“One of the main reasons for HHO and HMC CPDoS attacks lies in the fact that a vulnerable cache illicitly stores responses containing error codes such as 400 Bad Request by default. This is not allowed according to the HTTP standard.“
It seems that it should be feasible to cache more kinds of errors if the request that populated the cache and the subsequent request are identical. These attacks all rely on that not being the case. However, "identity" is a more slippery concept than most might think. Generally it requires putting requests into some canonical form, but defining that canonical form (especially what it excludes) requires making exactly the same kinds of distinctions that were missed to make these attacks possible. It just shifts the problem around, and introduces new potential for breakage. In the end it's no better than just following the darn standard, whose authors probably defined what was cacheable with exactly these concerns in mind.
Depends why you're using the CDN. If it's purely for geographic access times, then passing a 400 back to the origin is reasonable behaviour.

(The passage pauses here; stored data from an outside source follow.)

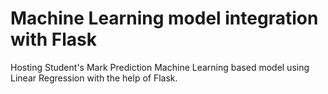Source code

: # Machine Learning model integration with Flask

Hosting Student's Mark Prediction Machine Learning based model using Linear Regression with the help of Flask.
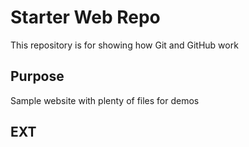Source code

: # Starter Web Repo

This repository is for showing how Git and GitHub work

## Purpose

Sample website with plenty of files for demos

## EXT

If the CDN also offers DDoS protection, and a hacker can just trigger a 400 and always hit the origin, then your DDoS protection is near-useless.

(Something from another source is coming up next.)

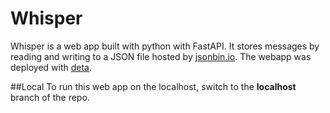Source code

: # Whisper

Whisper is a web app built with python with FastAPI. It stores messages by reading and writing to a JSON file hosted by [jsonbin.io](https://jsonbin.io/app). The webapp was deployed with [deta](https://www.deta.sh/). 

##Local
To run this web app on the localhost, switch to the __localhost__ branch of the repo.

I think you misunderstand me; some people don't care about the CDN capabilities as much as the caching and DDoS protection. If my web server takes 10 seconds to complete a request (yes, I've had really terrible journalistic sites that do that) and I can send malformed requests and always hit the customer's webserver, then I could get accidentally DoS'd, or intentionally DDoS'd with very little effort.
Some customers also believe they want this: CDNs are often about both performance (content closer to user) && reduced origin load. Caching a (too!) broad set of error codes “achieves this”, with the caveat of a poisoned cache.
Many CDNs cache error responses for a lesser period of time. For example, an image might be cached forever, but only for 5 minutes if it results in an error response.
An origin error (i.e. 5XX) is okay to be cached for a while. But a 400 is an error in the request so it should never be cached, ever. I guess that's the point of the article, I'm very surprised that CloudFront caches 400s.
404s could be cached, I think, but it's a risky one.
Theoretically if you cache based on the full header other than request time being identical, you could even get away with breaking the RFC and caching a 400 to save the backend generating it again. This specific problem only happens if you do all three of: 1. pass the troublesome header through, 2. cache the 400, 3. treat a new request to the same resource without the poisoned header as if it was the same as the one with the poisoned header.
They're caching the resource based on URI only or on HTTP method and URI only is the problem.
If you're caching 400 (which many people have noted is against the RFC and can be troublesome) then you need to make sure you're only caching it for a matching request. If I send a poisoned header and you cache a 400 for my full request including that poisoned header, then that's one thing. If I send a poisoned header and you cache a 400 for all accesses to that URI whether or not they include the header that caused it to be a bad request, that's vulnerable to this BS.
The error could be (and I'd say, usually is) transient, i.e you hit a page and something is broken, you reload and then it's fixed.
Real-life example I'm familiar with: Content being served from a busy NAS that buckled under load. You'll have some requests time out with 504s, some return 500s, some that make the files appear missing and so you get 404s. I know, braindead design that shouldn't happen, but it does happen.